Saturday, December 26, 2009
Perfect Syncopation
18204 total word(s)But what does it mean???
17369 word(s) found
20 word(s) not found
815 word(s) ignored
0.11% of words not found
4.48% of words ignored
3264 unique word(s)
Well, I've just run the word analysis tool on Livy Ab Urbe Condita Book 2. The important thing to note is that out of eighteen thousand words, only 20 weren't parsed and found in the dictionary. That's pretty much amazing.
How did this happen? Well, two things had to happen. First, I ignore capitalized words that weren't located in the dictionary. Essentially, I'm ignoring proper names and place names. Second, I programmed Numen's ability to parse syncopated perfect verbs: laudasse (laudavisse), norat (noverat), et cetera.
I still have a bit of testing to do to make sure I didn't break anything, but this was one of the few major hurdles that I needed to overcome to get a nearly perfect parsing engine!
Labels: accuracy, features, paradigms, verbs
Monday, December 21, 2009
Visual Refresh
News is slow -- for most schools around the U.S., winter break is upon us. With students taking a break, the site is also slowing down. Hopefully when you all return from break there will be some interesting new features and bug fixes!
Happy break.
Labels: interface
Saturday, November 28, 2009
OpenID Repaired
Tuesday, November 24, 2009
Vocabulary Lists!
- Go to flashcards at the top of this page
- Click "Print a flashcard deck".
- Choose a deck.
- Click the new button that says "Print Deck as Vocabulary List".
- Then simply go to File->Print (or File->Print Preview)!
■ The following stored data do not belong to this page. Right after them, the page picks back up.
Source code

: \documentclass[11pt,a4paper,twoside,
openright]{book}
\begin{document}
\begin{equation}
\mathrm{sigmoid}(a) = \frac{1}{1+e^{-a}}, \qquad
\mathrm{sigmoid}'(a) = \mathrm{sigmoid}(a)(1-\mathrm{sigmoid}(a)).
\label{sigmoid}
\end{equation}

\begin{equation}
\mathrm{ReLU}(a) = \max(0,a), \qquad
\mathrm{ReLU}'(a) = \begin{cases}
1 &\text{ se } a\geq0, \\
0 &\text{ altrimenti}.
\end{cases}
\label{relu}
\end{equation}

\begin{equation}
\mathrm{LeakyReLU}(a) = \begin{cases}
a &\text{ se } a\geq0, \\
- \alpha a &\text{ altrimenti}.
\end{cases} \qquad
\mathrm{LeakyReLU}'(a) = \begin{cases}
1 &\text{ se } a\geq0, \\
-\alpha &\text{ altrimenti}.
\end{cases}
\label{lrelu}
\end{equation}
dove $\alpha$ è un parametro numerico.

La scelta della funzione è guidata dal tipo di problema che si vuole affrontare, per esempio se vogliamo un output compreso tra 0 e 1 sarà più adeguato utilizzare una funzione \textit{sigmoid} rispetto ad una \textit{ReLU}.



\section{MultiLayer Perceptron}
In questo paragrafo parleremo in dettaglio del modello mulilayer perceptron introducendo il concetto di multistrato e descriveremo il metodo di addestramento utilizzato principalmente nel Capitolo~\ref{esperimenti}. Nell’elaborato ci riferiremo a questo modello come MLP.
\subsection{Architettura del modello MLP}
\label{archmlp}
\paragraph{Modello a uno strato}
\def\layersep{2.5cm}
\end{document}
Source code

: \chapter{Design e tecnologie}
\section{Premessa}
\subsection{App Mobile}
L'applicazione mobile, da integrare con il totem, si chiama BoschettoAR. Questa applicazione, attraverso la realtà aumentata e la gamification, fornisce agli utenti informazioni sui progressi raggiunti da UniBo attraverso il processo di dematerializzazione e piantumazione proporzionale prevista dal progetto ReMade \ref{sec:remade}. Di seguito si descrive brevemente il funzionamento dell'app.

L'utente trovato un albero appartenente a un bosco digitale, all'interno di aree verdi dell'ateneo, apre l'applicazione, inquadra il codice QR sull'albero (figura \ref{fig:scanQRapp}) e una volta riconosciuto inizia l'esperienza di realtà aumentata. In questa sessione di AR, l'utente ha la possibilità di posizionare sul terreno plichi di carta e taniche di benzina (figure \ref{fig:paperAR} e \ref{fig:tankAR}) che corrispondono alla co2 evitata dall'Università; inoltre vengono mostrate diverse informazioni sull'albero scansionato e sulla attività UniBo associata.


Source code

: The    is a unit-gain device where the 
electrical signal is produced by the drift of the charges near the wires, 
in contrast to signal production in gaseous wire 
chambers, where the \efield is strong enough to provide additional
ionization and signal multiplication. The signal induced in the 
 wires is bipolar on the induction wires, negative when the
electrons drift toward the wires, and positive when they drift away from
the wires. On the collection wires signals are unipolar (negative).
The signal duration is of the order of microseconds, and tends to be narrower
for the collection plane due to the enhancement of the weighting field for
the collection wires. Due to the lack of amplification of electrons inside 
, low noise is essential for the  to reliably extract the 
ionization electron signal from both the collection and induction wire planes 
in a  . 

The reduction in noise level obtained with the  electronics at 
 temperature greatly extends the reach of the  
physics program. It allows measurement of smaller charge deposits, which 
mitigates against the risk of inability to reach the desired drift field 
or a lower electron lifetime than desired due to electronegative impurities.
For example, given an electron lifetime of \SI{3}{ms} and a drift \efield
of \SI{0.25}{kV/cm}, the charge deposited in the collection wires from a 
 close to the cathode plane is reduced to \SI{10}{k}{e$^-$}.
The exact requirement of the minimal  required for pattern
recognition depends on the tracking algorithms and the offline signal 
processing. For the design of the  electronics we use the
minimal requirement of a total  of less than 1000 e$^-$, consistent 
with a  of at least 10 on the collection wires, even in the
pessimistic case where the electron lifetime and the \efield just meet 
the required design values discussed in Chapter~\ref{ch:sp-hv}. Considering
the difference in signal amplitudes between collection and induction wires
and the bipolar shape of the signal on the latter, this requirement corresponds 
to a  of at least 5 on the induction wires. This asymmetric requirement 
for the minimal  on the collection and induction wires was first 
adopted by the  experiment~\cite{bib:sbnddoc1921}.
Labels: features, flashcards, word lists
Regular Progress
One of the benefits of having students who actively use this dictionary is their feedback. One of the things they noticed was that sometimes an error message pops up saying, "AJAX has timed out", and it would happen relatively often -- especially on the flashcard practice tool. So I dug into the code and found the issue: I designed the site so that -- if any request took more than a few hundred milliseconds -- it would give an error. Such timeouts always involve a balance between briefness and lengthiness of waiting, and I quickly realized that I had not struck that balance. So I bumped up the timeout duration to something reasonably middle-of-the-road and. Voila! Problem solved! Gratias vobis ago, discipuli.
More: My big project with Vergil and Livy is still paying off. I continue to correct dozens of tiny mistakes and errors in the data every week, and I was able to run some statistics. Excluding proper names and place names, the parsing engine can analyze and pin down around 98.5% of all the words in these two Augustan authors. So accuracy is definitely improving daily! I can't yet account for all false positives, but they seem to be less than a fraction of a percent (anecdotally).
Speaking of accuracy, there is still room for improvement in three key areas:
- syncopated forms (laudaverunt => laudarunt), which Livy loves by the way!
- irregular forms (bobus, filiabus)
- proper and place names (which do not, for the most part, exist as a regular part of the Lewis Elementary dictionary).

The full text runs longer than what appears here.